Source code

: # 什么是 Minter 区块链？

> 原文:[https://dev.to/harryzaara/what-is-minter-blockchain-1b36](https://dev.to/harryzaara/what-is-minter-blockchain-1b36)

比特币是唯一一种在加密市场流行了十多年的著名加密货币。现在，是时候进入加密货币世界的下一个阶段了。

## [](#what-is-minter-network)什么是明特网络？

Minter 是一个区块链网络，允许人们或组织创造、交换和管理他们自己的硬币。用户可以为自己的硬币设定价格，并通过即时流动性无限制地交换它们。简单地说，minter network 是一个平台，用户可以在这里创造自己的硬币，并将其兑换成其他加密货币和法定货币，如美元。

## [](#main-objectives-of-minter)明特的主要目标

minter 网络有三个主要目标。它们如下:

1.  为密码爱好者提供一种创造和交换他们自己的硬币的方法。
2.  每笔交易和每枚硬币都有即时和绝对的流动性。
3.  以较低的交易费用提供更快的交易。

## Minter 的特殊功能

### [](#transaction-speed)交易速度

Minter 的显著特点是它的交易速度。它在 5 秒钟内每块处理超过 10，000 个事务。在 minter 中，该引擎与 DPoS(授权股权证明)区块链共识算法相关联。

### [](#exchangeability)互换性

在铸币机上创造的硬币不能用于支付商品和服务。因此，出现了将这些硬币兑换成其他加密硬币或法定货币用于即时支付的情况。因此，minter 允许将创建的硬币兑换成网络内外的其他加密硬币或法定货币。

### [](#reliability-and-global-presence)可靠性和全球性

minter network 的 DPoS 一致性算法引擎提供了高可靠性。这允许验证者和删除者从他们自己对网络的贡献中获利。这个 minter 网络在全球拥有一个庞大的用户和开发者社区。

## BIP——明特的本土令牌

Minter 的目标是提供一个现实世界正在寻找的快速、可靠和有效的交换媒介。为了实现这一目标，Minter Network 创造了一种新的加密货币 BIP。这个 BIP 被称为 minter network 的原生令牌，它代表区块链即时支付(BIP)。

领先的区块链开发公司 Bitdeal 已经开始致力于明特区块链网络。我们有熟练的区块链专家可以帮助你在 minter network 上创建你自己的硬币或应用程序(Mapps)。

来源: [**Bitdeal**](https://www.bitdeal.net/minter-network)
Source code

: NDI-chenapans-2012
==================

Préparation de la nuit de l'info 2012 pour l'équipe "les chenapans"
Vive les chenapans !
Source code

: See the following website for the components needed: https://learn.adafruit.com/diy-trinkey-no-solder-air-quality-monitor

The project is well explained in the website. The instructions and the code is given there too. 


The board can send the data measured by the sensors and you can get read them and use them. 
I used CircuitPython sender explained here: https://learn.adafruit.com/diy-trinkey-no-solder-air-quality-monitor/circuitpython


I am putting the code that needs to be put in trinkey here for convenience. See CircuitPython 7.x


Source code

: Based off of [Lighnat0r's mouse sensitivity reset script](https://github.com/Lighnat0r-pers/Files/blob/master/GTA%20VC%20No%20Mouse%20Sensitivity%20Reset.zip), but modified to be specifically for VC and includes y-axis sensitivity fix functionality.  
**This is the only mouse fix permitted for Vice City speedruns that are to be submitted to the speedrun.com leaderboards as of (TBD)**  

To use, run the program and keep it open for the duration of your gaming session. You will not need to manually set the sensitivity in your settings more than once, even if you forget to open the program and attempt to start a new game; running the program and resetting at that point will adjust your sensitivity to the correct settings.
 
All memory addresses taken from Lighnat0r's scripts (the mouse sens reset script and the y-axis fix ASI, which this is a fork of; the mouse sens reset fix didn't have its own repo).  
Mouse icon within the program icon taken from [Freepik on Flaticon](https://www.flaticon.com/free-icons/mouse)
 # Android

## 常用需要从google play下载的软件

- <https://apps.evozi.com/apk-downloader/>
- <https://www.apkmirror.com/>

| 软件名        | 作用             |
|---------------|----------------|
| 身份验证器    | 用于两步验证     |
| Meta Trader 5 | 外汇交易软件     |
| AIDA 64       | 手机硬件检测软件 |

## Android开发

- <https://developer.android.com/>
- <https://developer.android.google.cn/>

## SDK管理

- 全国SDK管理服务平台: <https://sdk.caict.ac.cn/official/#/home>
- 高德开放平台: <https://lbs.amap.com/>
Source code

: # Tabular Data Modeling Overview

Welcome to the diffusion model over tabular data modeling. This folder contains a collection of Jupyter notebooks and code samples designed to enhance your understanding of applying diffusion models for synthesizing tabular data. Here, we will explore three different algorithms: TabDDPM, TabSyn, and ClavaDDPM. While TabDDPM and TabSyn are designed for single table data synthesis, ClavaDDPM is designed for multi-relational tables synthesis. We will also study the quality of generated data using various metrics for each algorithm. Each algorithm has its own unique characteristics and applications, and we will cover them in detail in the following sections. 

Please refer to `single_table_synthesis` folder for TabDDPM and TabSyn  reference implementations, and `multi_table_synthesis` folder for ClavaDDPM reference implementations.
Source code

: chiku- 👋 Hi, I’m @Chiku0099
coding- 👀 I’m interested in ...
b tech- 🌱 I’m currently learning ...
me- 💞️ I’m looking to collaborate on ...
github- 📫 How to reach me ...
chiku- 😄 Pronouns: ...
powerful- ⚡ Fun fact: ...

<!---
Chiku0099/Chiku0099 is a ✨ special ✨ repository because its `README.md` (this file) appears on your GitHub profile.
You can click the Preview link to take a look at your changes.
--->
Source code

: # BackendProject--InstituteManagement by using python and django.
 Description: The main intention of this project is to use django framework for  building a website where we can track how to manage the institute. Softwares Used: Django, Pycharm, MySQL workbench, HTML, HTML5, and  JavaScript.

**WHAT YOU NEED TO DO**
In the entries above, find each line with the word "explained" and show it.

**THE COMPLETED TASK**
The project is well explained in the website. The instructions and the code is given there too. 
I used CircuitPython sender explained here: https://learn.adafruit.com/diy-trinkey-no-solder-air-quality-monitor/circuitpython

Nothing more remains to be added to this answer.